以前から、耳、首の周り、ひざやひじの内側に繰り返し湿疹が出てかゆくなります。これはアトピーでしょうか?原因は?
A.特徴的部位に繰り返し湿疹が出るのは「アトピー性皮膚炎」の可能性があります。
かゆみを伴う湿疹が、目や耳の周り、首、ひざやひじの内側など、特徴的な部位に繰り返し出るのがアトピー性皮膚炎。大人なら6か月以上、子どもなら2か月以上、症状が繰り返し現れるのが特徴です。多くが生後4か月から2歳までに発症して小学校卒業ぐらいまでに治りますが、小学校入学後や大人になってから発症することもあります。
アトピー性皮膚炎の原因はさまざまですが、その一つとしてあげられるのが、皮膚のバリア機能の低下です。角質にあるセラミド脂質成分や皮膚の水分量が生まれつき少ないと、皮膚が外部からの刺激を受けやすくなります。皮膚を守るため、入浴後5分以内に保湿剤を塗るなど、日ごろから保湿対策を心がけましょう。

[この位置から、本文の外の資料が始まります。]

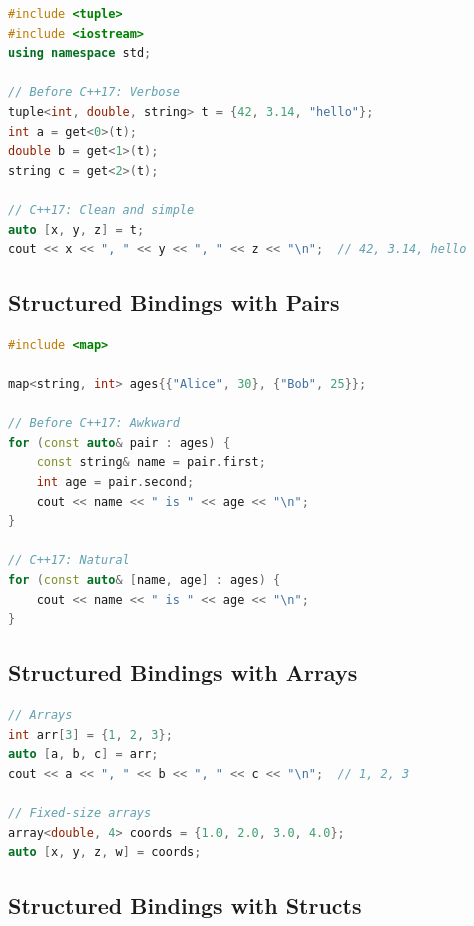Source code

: \begin{lstlisting}[language={C++}]
#include <tuple>
#include <iostream>
using namespace std;

// Before C++17: Verbose
tuple<int, double, string> t = {42, 3.14, "hello"};
int a = get<0>(t);
double b = get<1>(t);
string c = get<2>(t);

// C++17: Clean and simple
auto [x, y, z] = t;
cout << x << ", " << y << ", " << z << "\n";  // 42, 3.14, hello
\end{lstlisting}

\hypertarget{structured-bindings-with-pairs}{%
\subsection{Structured Bindings with
Pairs}\label{structured-bindings-with-pairs}}

\begin{lstlisting}[language={C++}]
#include <map>

map<string, int> ages{{"Alice", 30}, {"Bob", 25}};

// Before C++17: Awkward
for (const auto& pair : ages) {
    const string& name = pair.first;
    int age = pair.second;
    cout << name << " is " << age << "\n";
}

// C++17: Natural
for (const auto& [name, age] : ages) {
    cout << name << " is " << age << "\n";
}
\end{lstlisting}

\hypertarget{structured-bindings-with-arrays}{%
\subsection{Structured Bindings with
Arrays}\label{structured-bindings-with-arrays}}

\begin{lstlisting}[language={C++}]
// Arrays
int arr[3] = {1, 2, 3};
auto [a, b, c] = arr;
cout << a << ", " << b << ", " << c << "\n";  // 1, 2, 3

// Fixed-size arrays
array<double, 4> coords = {1.0, 2.0, 3.0, 4.0};
auto [x, y, z, w] = coords;
\end{lstlisting}

\hypertarget{structured-bindings-with-structs}{%
\subsection{Structured Bindings with
Structs}\label{structured-bindings-with-structs}}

また、患者の8割が持つというアトピー素因も原因の一つで、本人や家族がぜんそく・花粉症・食物アレルギーなど、何らかのアレルギー疾患がある場合が、これにあたります。外部の刺激に反応して作られるIgE抗体(※)が通常より多く作られる体質だと、少しの刺激にもIgE抗体が作られてヒスタミン成分を放出しかゆみを引き起こします。このように体質が原因の場合は、抗アレルギー薬や抗ヒスタミン薬などの内服薬を中心に治療します。
ほかに、大人の患者に多く見られるのが、ストレスや、ダニ・ハウスダストなどの環境が原因の場合です。
アトピーの治療は保湿外用薬や内服薬、外用薬など、原因や症状に合った方法で進めます。近年ではアトピーの治療薬も増えています。
外用薬はステロイド、プロトピック(タクロリムス外用剤)の他に、モイゼルト軟膏「PDE4阻害剤」、コレクチム軟膏(外用ヤヌスキナーゼJAK阻害剤)などがあります。
また、中等症以上の患者さんでステロイド外用剤やタクロリムス外用剤など、既存治療で適切に治療をおこなっても十分な効果が得られず、強い炎症を伴う皮疹が広範囲に及ぶ場合にデュピクセント(ヒト型抗ヒトIL-4/13受容体モノクロナール抗体)という注射薬も使用されます。
いずれの場合も適切なアトピーの治療を継続して行うことが重要です。
(※)IgE抗体 外部から侵入してきた抗原(アレルゲン)に対し、人体は抗体を作って反応します。抗体には5種類あり、IgEはアレルギーや気管支ぜんそくの抗体になります。